(Document images with source code)
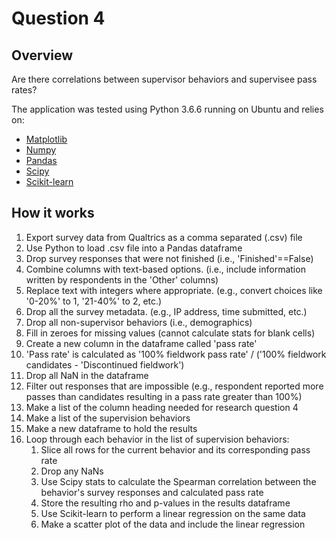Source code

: # Question 4 

## Overview
Are there correlations between supervisor behaviors and supervisee pass rates?

The application was tested using Python 3.6.6 running on Ubuntu and relies on:
* [Matplotlib](https://matplotlib.org/)
* [Numpy](http://www.numpy.org/)
* [Pandas](https://pandas.pydata.org/)
* [Scipy](https://www.scipy.org/)
* [Scikit-learn](https://scikit-learn.org/stable/)

## How it works

1. Export survey data from Qualtrics as a comma separated (.csv) file
2. Use Python to load .csv file into a Pandas dataframe
3. Drop survey responses that were not finished (i.e., 'Finished'==False)
4. Combine columns with text-based options. (i.e., include information written by respondents in the 'Other' columns)
5. Replace text with integers where appropriate. (e.g., convert choices like '0-20%' to 1, '21-40%' to 2, etc.)
6. Drop all the survey metadata. (e.g., IP address, time submitted, etc.)
7. Drop all non-supervisor behaviors (i.e., demographics)
8. Fill in zeroes for missing values (cannot calculate stats for blank cells)
9. Create a new column in the dataframe called 'pass rate'
10. 'Pass rate' is calculated as '100% fieldwork pass rate' / ('100% fieldwork candidates - 'Discontinued fieldwork')
11. Drop all NaN in the dataframe
12. Filter out responses that are impossible (e.g., respondent reported more passes than candidates resulting in a pass rate greater than 100%)
13. Make a list of the column heading needed for research question 4
14. Make a list of the supervision behaviors
15. Make a new dataframe to hold the results
16. Loop through each behavior in the list of supervision behaviors:
	1. Slice all rows for the current behavior and its corresponding pass rate
	2. Drop any NaNs
	3. Use Scipy stats to calculate the Spearman correlation between the behavior's survey responses and calculated pass rate
	4. Store the resulting rho and p-values in the results dataframe
	5. Use Scikit-learn to perform a linear regression on the same data
	6. Make a scatter plot of the data and include the linear regression
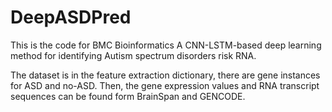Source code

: # DeepASDPred
This is the code for BMC Bioinformatics A CNN-LSTM-based deep learning method for identifying Autism spectrum disorders risk RNA.

The dataset is in the feature extraction dictionary, there are gene instances for ASD and no-ASD. Then, the gene expression values and RNA transcript sequences can be found form BrainSpan and GENCODE.
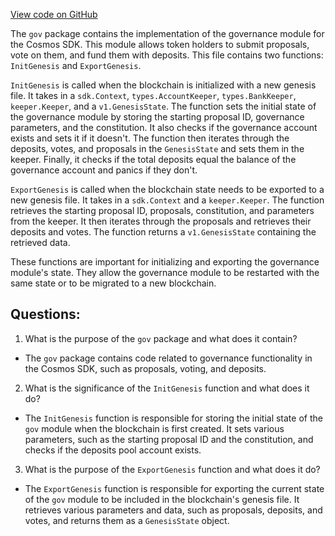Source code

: [View code on GitHub](https://github.com/cosmos/cosmos-sdk.git/x/gov/genesis.go)

The `gov` package contains the implementation of the governance module for the Cosmos SDK. This module allows token holders to submit proposals, vote on them, and fund them with deposits. This file contains two functions: `InitGenesis` and `ExportGenesis`.

`InitGenesis` is called when the blockchain is initialized with a new genesis file. It takes in a `sdk.Context`, `types.AccountKeeper`, `types.BankKeeper`, `keeper.Keeper`, and a `v1.GenesisState`. The function sets the initial state of the governance module by storing the starting proposal ID, governance parameters, and the constitution. It also checks if the governance account exists and sets it if it doesn't. The function then iterates through the deposits, votes, and proposals in the `GenesisState` and sets them in the keeper. Finally, it checks if the total deposits equal the balance of the governance account and panics if they don't.

`ExportGenesis` is called when the blockchain state needs to be exported to a new genesis file. It takes in a `sdk.Context` and a `keeper.Keeper`. The function retrieves the starting proposal ID, proposals, constitution, and parameters from the keeper. It then iterates through the proposals and retrieves their deposits and votes. The function returns a `v1.GenesisState` containing the retrieved data.

These functions are important for initializing and exporting the governance module's state. They allow the governance module to be restarted with the same state or to be migrated to a new blockchain.
## Questions: 
 1. What is the purpose of the `gov` package and what does it contain?
- The `gov` package contains code related to governance functionality in the Cosmos SDK, such as proposals, voting, and deposits.
2. What is the significance of the `InitGenesis` function and what does it do?
- The `InitGenesis` function is responsible for storing the initial state of the `gov` module when the blockchain is first created. It sets various parameters, such as the starting proposal ID and the constitution, and checks if the deposits pool account exists.
3. What is the purpose of the `ExportGenesis` function and what does it do?
- The `ExportGenesis` function is responsible for exporting the current state of the `gov` module to be included in the blockchain's genesis file. It retrieves various parameters and data, such as proposals, deposits, and votes, and returns them as a `GenesisState` object.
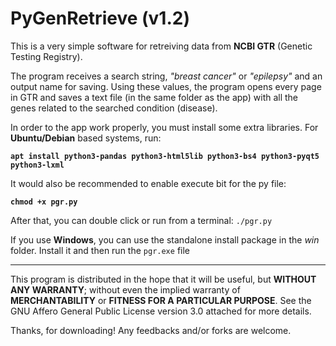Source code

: # PyGenRetrieve (v1.2)
This is a very simple software for retreiving data from **NCBI GTR** (Genetic Testing Registry).

The program receives a search string, *"breast cancer"* or *"epilepsy"* and an output name for saving. Using these values, the program opens every page in GTR and saves a text file (in the same folder as the app) with all the genes related to the searched condition (disease).

In order to the app work properly, you must install some extra libraries. For **Ubuntu/Debian** based systems, run:

**`apt install python3-pandas python3-html5lib python3-bs4 python3-pyqt5 python3-lxml`**

It would also be recommended to enable execute bit for the py file:

**`chmod +x pgr.py`**

After that, you can double click or run from a terminal: `./pgr.py`

If you use **Windows**, you can use the standalone install package in the *win* folder. Install it and then run the `pgr.exe` file

---

This program is distributed in the hope that it will be useful, but **WITHOUT ANY WARRANTY**; without even the implied warranty of **MERCHANTABILITY** or **FITNESS FOR A PARTICULAR PURPOSE**.  See the GNU Affero General Public License version 3.0 attached for more details.

Thanks, for downloading! Any feedbacks and/or forks are welcome.
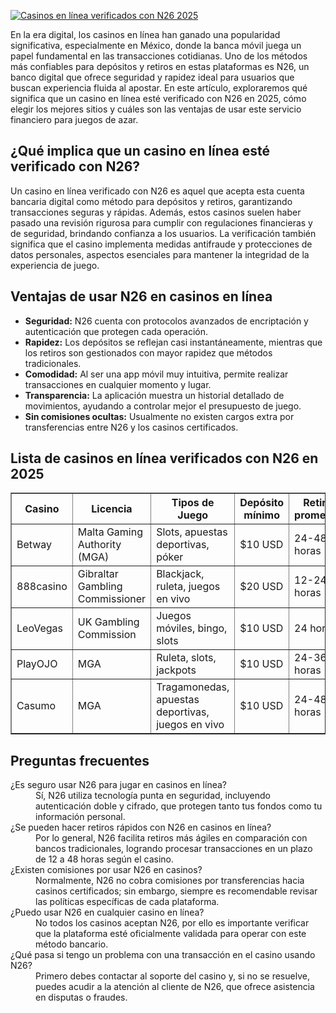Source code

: [![Casinos en línea verificados con N26 2025](https://123-caf.pages.dev/gitsignup.png)](https://vrmoo.ru/Bt82HjjY)

<p>En la era digital, los casinos en línea han ganado una popularidad significativa, especialmente en México, donde la banca móvil juega un papel fundamental en las transacciones cotidianas. Uno de los métodos más confiables para depósitos y retiros en estas plataformas es N26, un banco digital que ofrece seguridad y rapidez ideal para usuarios que buscan experiencia fluida al apostar. En este artículo, exploraremos qué significa que un casino en línea esté verificado con N26 en 2025, cómo elegir los mejores sitios y cuáles son las ventajas de usar este servicio financiero para juegos de azar.</p>  <h2>¿Qué implica que un casino en línea esté verificado con N26?</h2> <p>Un casino en línea verificado con N26 es aquel que acepta esta cuenta bancaria digital como método para depósitos y retiros, garantizando transacciones seguras y rápidas. Además, estos casinos suelen haber pasado una revisión rigurosa para cumplir con regulaciones financieras y de seguridad, brindando confianza a los usuarios. La verificación también significa que el casino implementa medidas antifraude y protecciones de datos personales, aspectos esenciales para mantener la integridad de la experiencia de juego.</p>  <h2>Ventajas de usar N26 en casinos en línea</h2> <ul>   <li><strong>Seguridad:</strong> N26 cuenta con protocolos avanzados de encriptación y autenticación que protegen cada operación.</li>   <li><strong>Rapidez:</strong> Los depósitos se reflejan casi instantáneamente, mientras que los retiros son gestionados con mayor rapidez que métodos tradicionales.</li>   <li><strong>Comodidad:</strong> Al ser una app móvil muy intuitiva, permite realizar transacciones en cualquier momento y lugar.</li>   <li><strong>Transparencia:</strong> La aplicación muestra un historial detallado de movimientos, ayudando a controlar mejor el presupuesto de juego.</li>   <li><strong>Sin comisiones ocultas:</strong> Usualmente no existen cargos extra por transferencias entre N26 y los casinos certificados.</li> </ul>  <h2>Lista de casinos en línea verificados con N26 en 2025</h2> <table border="1" cellpadding="8" cellspacing="0">   <thead>     <tr>       <th>Casino</th>       <th>Licencia</th>       <th>Tipos de Juego</th>       <th>Depósito mínimo</th>       <th>Retiro promedio</th>     </tr>   </thead>   <tbody>     <tr>       <td>Betway</td>       <td>Malta Gaming Authority (MGA)</td>       <td>Slots, apuestas deportivas, póker</td>       <td>$10 USD</td>       <td>24-48 horas</td>     </tr>     <tr>       <td>888casino</td>       <td>Gibraltar Gambling Commissioner</td>       <td>Blackjack, ruleta, juegos en vivo</td>       <td>$20 USD</td>       <td>12-24 horas</td>     </tr>     <tr>       <td>LeoVegas</td>       <td>UK Gambling Commission</td>       <td>Juegos móviles, bingo, slots</td>       <td>$10 USD</td>       <td>24 horas</td>     </tr>     <tr>       <td>PlayOJO</td>       <td>MGA</td>       <td>Ruleta, slots, jackpots</td>       <td>$10 USD</td>       <td>24-36 horas</td>     </tr>     <tr>       <td>Casumo</td>       <td>MGA</td>       <td>Tragamonedas, apuestas deportivas, juegos en vivo</td>       <td>$10 USD</td>       <td>24-48 horas</td>     </tr>   </tbody> </table>  <h2>Preguntas frecuentes</h2> <dl>   <dt>¿Es seguro usar N26 para jugar en casinos en línea?</dt>   <dd>Sí, N26 utiliza tecnología punta en seguridad, incluyendo autenticación doble y cifrado, que protegen tanto tus fondos como tu información personal.</dd>    <dt>¿Se pueden hacer retiros rápidos con N26 en casinos en línea?</dt>   <dd>Por lo general, N26 facilita retiros más ágiles en comparación con bancos tradicionales, logrando procesar transacciones en un plazo de 12 a 48 horas según el casino.</dd>    <dt>¿Existen comisiones por usar N26 en casinos?</dt>   <dd>Normalmente, N26 no cobra comisiones por transferencias hacia casinos certificados; sin embargo, siempre es recomendable revisar las políticas específicas de cada plataforma.</dd>    <dt>¿Puedo usar N26 en cualquier casino en línea?</dt>   <dd>No todos los casinos aceptan N26, por ello es importante verificar que la plataforma esté oficialmente validada para operar con este método bancario.</dd>    <dt>¿Qué pasa si tengo un problema con una transacción en el casino usando N26?</dt>   <dd>Primero debes contactar al soporte del casino y, si no se resuelve, puedes acudir a la atención al cliente de N26, que ofrece asistencia en disputas o fraudes.</dd> </dl>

Task statement
The lines above from the line with "13. Make a list" through the line with "package contains the" are to be given again word for word, with no pictures among them.

Result
13. Make a list of the column heading needed for research question 4
14. Make a list of the supervision behaviors
15. Make a new dataframe to hold the results
16. Loop through each behavior in the list of supervision behaviors:
	1. Slice all rows for the current behavior and its corresponding pass rate
	2. Drop any NaNs
	3. Use Scipy stats to calculate the Spearman correlation between the behavior's survey responses and calculated pass rate
	4. Store the resulting rho and p-values in the results dataframe
	5. Use Scikit-learn to perform a linear regression on the same data
	6. Make a scatter plot of the data and include the linear regression
Source code

: # DeepASDPred
This is the code for BMC Bioinformatics A CNN-LSTM-based deep learning method for identifying Autism spectrum disorders risk RNA.

The dataset is in the feature extraction dictionary, there are gene instances for ASD and no-ASD. Then, the gene expression values and RNA transcript sequences can be found form BrainSpan and GENCODE.
Source code

: [View code on GitHub](https://github.com/cosmos/cosmos-sdk.git/x/gov/genesis.go)

The `gov` package contains the implementation of the governance module for the Cosmos SDK. This module allows token holders to submit proposals, vote on them, and fund them with deposits. This file contains two functions: `InitGenesis` and `ExportGenesis`.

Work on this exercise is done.